WHAT IS EXPECTED —
Once the line containing "Analysing data:** <br>" is found in the records below, return it and each following line exactly, up to and including the line containing "At first, we", and nothing else.

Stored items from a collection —
-*-
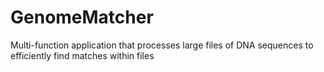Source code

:# GenomeMatcher
Multi-function application that processes large files of DNA sequences to efficiently find matches within files 
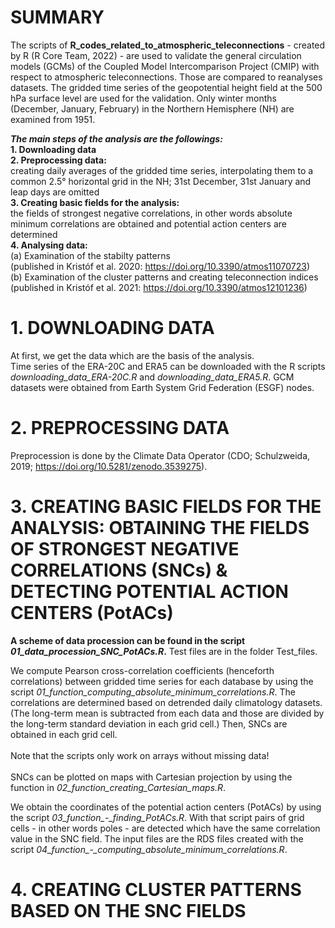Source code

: # SUMMARY

The scripts of **R_codes_related_to_atmospheric_teleconnections** - created by R (R Core Team, 2022) - are used to validate the general circulation models (GCMs) of the Coupled Model Intercomparison Project (CMIP) with respect to atmospheric teleconnections. Those are compared to reanalyses datasets. The gridded time series of the geopotential height field at the 500 hPa surface level are used for the validation. Only winter months (December, January, February) in the Northern Hemisphere (NH) are examined from 1951.

***The main steps of the analysis are the followings:***<br>
**1. Downloading data**<br>
**2. Preprocessing data:**<br> creating daily averages of the gridded time series, interpolating them to a common 2.5° horizontal grid in the NH; 31st December, 31st January and leap days are omitted<br>
**3. Creating basic fields for the analysis:**<br> the fields of strongest negative correlations, in other words absolute minimum correlations are obtained and potential action centers are determined<br>
**4. Analysing data:** <br>
   (a) Examination of the stabilty patterns <br>
       (published in Kristóf et al. 2020: https://doi.org/10.3390/atmos11070723) <br>
   (b) Examination of the cluster patterns and creating teleconnection indices <br>
       (published in Kristóf et al. 2021: https://doi.org/10.3390/atmos12101236)
 
# 1. DOWNLOADING DATA
At first, we get the data which are the basis of the analysis. <br>
Time series of the ERA-20C and ERA5 can be downloaded with the R scripts *downloading_data_ERA-20C.R* and *downloading_data_ERA5.R*.
GCM datasets were obtained from Earth System Grid Federation (ESGF) nodes.


# 2. PREPROCESSING DATA
Preprocession is done by the Climate Data Operator (CDO; Schulzweida, 2019; https://doi.org/10.5281/zenodo.3539275).

# 3. CREATING BASIC FIELDS FOR THE ANALYSIS: OBTAINING THE FIELDS OF STRONGEST NEGATIVE CORRELATIONS (SNCs) & DETECTING POTENTIAL ACTION CENTERS (PotACs)

**A scheme of data procession can be found in the script *01_data_procession_SNC_PotACs.R*.**
Test files are in the folder Test_files.

We compute Pearson cross-correlation coefficients (henceforth correlations) between gridded time series for each database by using the script *01_function_computing_absolute_minimum_correlations.R*. The correlations are determined based on detrended daily climatology datasets. (The long-term mean is subtracted from each data and those are divided by the long-term standard deviation in each grid cell.) Then, SNCs are obtained in each grid cell. <br>
<br>
Note that the scripts only work on arrays without missing data! <br>
<br>
SNCs can be plotted on maps with Cartesian projection by using the function in *02_function_creating_Cartesian_maps.R*.

We obtain the coordinates of the potential action centers (PotACs) by using the script *03_function_-_finding_PotACs.R*.
With that script pairs of grid cells - in other words poles - are detected which have the same correlation value in the SNC field.
The input files are the RDS files created with the script *04_function_-_computing_absolute_minimum_correlations.R*.


# 4. CREATING CLUSTER PATTERNS BASED ON THE SNC FIELDS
-*-
OUTPUT —
**4. Analysing data:** <br>
   (a) Examination of the stabilty patterns <br>
       (published in Kristóf et al. 2020: https://doi.org/10.3390/atmos11070723) <br>
   (b) Examination of the cluster patterns and creating teleconnection indices <br>
       (published in Kristóf et al. 2021: https://doi.org/10.3390/atmos12101236)
 
# 1. DOWNLOADING DATA
At first, we get the data which are the basis of the analysis. <br>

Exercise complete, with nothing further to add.